Since 2006, the Senate has been trying to place a moratorium on new state and local cell phone taxes. The first proposal in that year died before reaching the floor for a vote. So did 2007′s Cell Phone Tax Moratorium Act, which was then followed into oblivion by the Cell Tax Fairness Act in 2008. Senators Ron Wyden (D-OR) and Olympia Snowe (R-ME), the same Senators who introduced the last bill, have recently introduced a new one for 2009—the Mobile Wireless Tax Fairness Act. While most services are taxed at an average rate of 7.1 percent, wireless service taxes average approximately 15.2 percent. Aside from the fact that this is simply disproportionate and unfair, the bill’s sponsors argue that the higher tax rate has a greater negative impact on lower-income people because they rely more on cell phones for Internet access. Since lower-income people are also more frequently prepaid cellular customers rather than contract customers, the passage of this bill would not only benefit them, but prepaid providers such as Boost, MetroPCS, and Virgin Mobile. Prepaid customers and providers wouldn’t be the only ones to benefit, though. Verizon applauded the initiative, as did the Cellular Telecommunications Industry Association (CTIA), the lobbying arm of the wireless industry. According to the CTIA, U.S. wireless subscribers paid nearly $21 billion in taxes and fees in 2008 alone. They went on to say:
It is very troubling that wireless consumers have been taxed four times more than other taxable goods and services over an almost four-year period. The Wyden-Snowe bill will protect consumers from new discriminatory taxes and fees while preserving existing revenue for states and localities.

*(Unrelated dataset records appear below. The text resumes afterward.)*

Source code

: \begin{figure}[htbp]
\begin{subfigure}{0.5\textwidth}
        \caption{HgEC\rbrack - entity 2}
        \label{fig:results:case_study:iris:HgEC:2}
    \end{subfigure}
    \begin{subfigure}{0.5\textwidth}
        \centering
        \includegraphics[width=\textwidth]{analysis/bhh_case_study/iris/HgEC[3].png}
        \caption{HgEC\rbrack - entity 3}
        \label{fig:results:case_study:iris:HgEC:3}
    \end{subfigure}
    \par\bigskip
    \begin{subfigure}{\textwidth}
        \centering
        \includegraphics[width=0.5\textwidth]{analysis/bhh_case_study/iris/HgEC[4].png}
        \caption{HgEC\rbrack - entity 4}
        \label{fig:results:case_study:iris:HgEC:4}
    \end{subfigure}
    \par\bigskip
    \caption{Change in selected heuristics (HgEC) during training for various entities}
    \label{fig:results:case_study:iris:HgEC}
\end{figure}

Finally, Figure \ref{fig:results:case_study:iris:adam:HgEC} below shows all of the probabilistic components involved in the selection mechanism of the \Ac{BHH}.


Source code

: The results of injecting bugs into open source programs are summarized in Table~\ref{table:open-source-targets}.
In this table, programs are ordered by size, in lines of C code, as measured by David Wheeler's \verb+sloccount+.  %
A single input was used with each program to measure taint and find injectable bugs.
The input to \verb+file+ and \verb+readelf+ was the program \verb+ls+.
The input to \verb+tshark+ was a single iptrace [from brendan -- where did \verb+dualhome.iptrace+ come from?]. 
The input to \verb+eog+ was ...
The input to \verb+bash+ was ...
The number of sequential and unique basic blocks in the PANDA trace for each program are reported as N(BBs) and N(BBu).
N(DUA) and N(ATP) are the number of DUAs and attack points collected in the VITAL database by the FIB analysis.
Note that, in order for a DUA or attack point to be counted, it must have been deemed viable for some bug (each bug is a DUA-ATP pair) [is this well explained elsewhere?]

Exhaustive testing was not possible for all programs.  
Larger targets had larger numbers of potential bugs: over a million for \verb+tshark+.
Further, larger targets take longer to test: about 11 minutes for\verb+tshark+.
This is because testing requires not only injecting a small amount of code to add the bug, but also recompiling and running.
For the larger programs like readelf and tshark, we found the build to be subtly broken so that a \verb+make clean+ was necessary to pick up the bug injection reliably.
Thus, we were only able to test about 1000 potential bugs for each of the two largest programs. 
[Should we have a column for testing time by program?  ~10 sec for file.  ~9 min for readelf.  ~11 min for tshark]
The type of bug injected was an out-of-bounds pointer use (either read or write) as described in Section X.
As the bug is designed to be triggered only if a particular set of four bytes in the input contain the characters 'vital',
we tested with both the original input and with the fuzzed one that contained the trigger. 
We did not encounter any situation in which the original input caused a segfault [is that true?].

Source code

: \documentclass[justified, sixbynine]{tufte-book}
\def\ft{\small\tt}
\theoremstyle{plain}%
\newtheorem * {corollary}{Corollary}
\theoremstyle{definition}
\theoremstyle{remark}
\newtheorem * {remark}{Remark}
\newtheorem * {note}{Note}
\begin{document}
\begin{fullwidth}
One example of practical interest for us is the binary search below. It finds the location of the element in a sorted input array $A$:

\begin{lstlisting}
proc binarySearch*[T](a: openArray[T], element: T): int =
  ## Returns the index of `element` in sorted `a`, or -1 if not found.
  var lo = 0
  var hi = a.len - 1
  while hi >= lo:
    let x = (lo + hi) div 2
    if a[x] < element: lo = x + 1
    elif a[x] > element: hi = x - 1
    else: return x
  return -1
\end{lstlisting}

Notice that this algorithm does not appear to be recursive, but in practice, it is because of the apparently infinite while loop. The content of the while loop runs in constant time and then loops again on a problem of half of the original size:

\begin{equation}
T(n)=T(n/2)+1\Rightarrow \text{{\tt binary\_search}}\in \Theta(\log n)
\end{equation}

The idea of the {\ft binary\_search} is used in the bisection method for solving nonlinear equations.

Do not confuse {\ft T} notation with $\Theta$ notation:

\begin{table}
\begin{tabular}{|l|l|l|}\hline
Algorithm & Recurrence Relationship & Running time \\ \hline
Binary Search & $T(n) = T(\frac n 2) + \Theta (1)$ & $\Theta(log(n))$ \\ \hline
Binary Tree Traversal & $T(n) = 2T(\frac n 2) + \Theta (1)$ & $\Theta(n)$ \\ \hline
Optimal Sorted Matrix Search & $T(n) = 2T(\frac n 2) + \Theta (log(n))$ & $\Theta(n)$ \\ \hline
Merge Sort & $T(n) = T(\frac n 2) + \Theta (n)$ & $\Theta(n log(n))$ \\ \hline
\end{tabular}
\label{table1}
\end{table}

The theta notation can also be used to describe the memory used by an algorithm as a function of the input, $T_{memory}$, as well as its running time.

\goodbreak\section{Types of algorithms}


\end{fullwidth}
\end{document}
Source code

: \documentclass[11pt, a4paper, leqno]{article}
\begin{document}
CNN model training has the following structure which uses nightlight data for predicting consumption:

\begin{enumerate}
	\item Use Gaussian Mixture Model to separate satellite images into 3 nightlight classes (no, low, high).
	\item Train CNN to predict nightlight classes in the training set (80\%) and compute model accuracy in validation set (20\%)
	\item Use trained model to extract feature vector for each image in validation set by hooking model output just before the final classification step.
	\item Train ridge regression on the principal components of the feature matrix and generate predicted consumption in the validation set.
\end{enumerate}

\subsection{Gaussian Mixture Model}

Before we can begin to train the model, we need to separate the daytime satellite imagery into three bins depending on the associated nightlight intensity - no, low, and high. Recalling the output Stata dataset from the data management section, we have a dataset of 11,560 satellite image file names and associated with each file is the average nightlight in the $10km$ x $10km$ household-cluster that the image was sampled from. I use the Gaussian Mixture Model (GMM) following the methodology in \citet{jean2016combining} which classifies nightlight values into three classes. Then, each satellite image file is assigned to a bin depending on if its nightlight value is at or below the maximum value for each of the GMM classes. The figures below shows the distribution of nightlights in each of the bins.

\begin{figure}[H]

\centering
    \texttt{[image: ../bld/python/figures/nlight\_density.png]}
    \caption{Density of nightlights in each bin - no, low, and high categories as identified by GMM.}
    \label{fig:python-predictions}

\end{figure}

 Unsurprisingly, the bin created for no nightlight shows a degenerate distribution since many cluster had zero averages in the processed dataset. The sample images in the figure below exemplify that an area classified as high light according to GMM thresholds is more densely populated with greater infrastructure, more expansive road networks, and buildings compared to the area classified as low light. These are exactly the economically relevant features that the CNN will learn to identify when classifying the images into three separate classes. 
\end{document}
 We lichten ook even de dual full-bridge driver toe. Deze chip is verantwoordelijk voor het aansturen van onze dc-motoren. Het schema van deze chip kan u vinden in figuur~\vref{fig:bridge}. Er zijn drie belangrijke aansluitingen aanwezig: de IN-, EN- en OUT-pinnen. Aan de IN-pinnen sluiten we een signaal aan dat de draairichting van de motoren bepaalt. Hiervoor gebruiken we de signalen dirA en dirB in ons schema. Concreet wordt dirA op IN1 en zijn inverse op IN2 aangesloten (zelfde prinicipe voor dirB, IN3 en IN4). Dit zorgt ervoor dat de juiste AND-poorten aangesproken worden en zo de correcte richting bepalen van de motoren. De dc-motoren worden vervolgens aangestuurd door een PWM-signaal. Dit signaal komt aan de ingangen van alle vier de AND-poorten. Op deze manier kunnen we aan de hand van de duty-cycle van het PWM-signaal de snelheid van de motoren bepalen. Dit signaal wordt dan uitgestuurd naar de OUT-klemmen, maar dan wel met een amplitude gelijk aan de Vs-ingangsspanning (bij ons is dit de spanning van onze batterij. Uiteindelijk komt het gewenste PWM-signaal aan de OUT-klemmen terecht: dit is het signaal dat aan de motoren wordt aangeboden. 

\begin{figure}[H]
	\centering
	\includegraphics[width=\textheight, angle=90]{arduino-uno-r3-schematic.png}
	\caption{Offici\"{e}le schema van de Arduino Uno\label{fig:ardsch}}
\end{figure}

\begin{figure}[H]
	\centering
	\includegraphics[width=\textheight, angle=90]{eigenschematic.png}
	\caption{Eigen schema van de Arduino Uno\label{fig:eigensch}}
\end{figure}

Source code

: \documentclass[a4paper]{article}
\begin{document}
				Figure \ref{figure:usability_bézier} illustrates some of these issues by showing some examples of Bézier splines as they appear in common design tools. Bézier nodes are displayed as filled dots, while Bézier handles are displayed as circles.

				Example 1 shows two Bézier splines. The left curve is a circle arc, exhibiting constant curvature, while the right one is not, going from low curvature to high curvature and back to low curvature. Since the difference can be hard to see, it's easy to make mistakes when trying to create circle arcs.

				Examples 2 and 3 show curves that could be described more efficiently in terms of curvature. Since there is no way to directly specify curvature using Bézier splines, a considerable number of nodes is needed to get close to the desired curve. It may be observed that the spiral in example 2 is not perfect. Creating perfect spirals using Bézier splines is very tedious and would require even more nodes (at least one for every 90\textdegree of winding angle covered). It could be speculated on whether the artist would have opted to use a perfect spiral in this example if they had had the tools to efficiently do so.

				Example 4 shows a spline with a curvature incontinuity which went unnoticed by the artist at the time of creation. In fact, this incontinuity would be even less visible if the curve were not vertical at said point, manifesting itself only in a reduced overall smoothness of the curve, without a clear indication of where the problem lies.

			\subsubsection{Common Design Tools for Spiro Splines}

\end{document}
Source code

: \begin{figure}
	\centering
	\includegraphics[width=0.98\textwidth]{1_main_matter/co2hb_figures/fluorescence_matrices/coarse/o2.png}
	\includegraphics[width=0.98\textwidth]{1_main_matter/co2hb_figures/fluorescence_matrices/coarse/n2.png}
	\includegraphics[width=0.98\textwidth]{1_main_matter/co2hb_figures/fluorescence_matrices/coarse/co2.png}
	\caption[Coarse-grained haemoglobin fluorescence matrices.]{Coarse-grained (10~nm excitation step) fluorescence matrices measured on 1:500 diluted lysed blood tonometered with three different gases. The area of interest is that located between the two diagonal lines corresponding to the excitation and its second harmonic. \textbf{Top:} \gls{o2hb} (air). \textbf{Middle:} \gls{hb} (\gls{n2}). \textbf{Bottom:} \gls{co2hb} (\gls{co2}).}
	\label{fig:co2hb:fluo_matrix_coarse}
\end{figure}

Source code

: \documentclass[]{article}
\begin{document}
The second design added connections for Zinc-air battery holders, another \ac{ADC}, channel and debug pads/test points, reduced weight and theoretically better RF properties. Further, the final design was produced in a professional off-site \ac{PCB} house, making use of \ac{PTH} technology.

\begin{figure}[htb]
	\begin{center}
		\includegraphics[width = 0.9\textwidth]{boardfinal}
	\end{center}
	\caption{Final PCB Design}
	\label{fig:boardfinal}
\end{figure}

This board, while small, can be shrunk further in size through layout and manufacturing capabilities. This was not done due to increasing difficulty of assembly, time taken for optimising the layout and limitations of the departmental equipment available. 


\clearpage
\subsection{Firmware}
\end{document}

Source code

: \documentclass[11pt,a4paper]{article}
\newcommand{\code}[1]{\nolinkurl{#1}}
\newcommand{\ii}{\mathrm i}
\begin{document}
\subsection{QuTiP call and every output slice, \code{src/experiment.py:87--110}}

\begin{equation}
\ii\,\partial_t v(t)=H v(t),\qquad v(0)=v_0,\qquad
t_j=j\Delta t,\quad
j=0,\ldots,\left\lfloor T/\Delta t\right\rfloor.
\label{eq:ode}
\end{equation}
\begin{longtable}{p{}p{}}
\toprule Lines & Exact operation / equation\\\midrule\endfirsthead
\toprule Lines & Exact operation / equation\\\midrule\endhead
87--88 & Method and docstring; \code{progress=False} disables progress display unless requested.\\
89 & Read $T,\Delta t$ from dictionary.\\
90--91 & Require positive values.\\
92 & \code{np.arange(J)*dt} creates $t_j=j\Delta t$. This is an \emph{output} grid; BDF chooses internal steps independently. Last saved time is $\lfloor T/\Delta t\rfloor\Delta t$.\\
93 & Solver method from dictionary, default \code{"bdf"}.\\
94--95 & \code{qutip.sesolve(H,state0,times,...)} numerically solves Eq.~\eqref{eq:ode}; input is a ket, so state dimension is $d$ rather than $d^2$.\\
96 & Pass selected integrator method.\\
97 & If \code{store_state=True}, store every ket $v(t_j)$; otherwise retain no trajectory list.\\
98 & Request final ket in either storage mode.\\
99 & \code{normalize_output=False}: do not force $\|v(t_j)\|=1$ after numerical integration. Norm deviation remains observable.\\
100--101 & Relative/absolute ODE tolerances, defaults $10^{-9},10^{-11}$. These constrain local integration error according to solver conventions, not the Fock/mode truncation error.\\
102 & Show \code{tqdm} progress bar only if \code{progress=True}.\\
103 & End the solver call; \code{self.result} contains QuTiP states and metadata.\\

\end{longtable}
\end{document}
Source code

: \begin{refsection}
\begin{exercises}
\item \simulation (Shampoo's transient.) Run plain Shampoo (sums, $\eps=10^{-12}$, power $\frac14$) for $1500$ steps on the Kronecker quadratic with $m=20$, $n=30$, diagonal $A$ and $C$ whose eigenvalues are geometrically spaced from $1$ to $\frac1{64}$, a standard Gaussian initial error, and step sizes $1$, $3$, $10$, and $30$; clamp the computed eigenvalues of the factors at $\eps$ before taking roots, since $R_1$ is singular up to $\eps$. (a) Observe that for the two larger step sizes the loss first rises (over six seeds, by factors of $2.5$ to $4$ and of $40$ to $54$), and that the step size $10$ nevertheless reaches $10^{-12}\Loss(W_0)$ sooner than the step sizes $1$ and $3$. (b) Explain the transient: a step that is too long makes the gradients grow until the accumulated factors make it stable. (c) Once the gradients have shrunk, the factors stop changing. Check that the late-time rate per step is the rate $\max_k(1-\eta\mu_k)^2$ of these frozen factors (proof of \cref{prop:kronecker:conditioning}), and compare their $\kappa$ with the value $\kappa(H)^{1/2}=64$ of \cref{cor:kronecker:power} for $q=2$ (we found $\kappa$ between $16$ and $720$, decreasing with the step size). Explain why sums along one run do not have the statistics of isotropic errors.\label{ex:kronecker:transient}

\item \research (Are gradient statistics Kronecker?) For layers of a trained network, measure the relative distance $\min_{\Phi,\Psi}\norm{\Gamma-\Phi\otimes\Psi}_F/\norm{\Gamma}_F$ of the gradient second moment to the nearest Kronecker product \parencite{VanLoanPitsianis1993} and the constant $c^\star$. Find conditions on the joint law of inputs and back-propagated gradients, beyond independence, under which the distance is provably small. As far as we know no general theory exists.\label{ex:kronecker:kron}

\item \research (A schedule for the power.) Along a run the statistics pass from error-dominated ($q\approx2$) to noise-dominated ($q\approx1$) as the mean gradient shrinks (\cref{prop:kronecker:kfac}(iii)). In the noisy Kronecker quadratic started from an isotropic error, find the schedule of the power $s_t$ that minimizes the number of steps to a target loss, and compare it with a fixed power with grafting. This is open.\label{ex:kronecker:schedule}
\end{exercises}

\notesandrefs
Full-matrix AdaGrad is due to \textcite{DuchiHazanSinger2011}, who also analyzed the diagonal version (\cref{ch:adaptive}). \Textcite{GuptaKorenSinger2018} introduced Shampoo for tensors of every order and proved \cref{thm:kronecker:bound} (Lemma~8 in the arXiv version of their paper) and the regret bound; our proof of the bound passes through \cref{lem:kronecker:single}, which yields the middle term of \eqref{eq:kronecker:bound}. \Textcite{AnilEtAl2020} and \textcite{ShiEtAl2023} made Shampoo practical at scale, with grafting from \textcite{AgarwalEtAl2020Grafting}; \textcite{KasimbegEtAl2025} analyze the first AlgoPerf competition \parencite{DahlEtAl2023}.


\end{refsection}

This new bill is essentially the same as the three that came before it. It seeks to place a five-year moratorium on new state and local wireless taxes. There are two important things to remember. It doesn’t affect any current taxes, either by reduction or abolition. Also, it doesn’t guarantee that new taxes won’t be levied at all. The bill would only prevent the wireless industry from being singled out for new, industry-specific taxes. Despite the fact that the bill has ardent and vocal supporters on both sides of the aisle, history does not lend much optimism to this new bill passing, or even making it out of committee for a vote. The economy is in much worse shape than it was in 2006, or even just this time last year. States will not easily relinquish such a large source of revenue, and those Senators seeking reelection next year will be trying to please their constituents. Still, it’s also a new administration and we’ve seen a lot of tumultuous changes already. If this new bill does pass, it will provide a modicum of relief to already overtaxed wireless customers.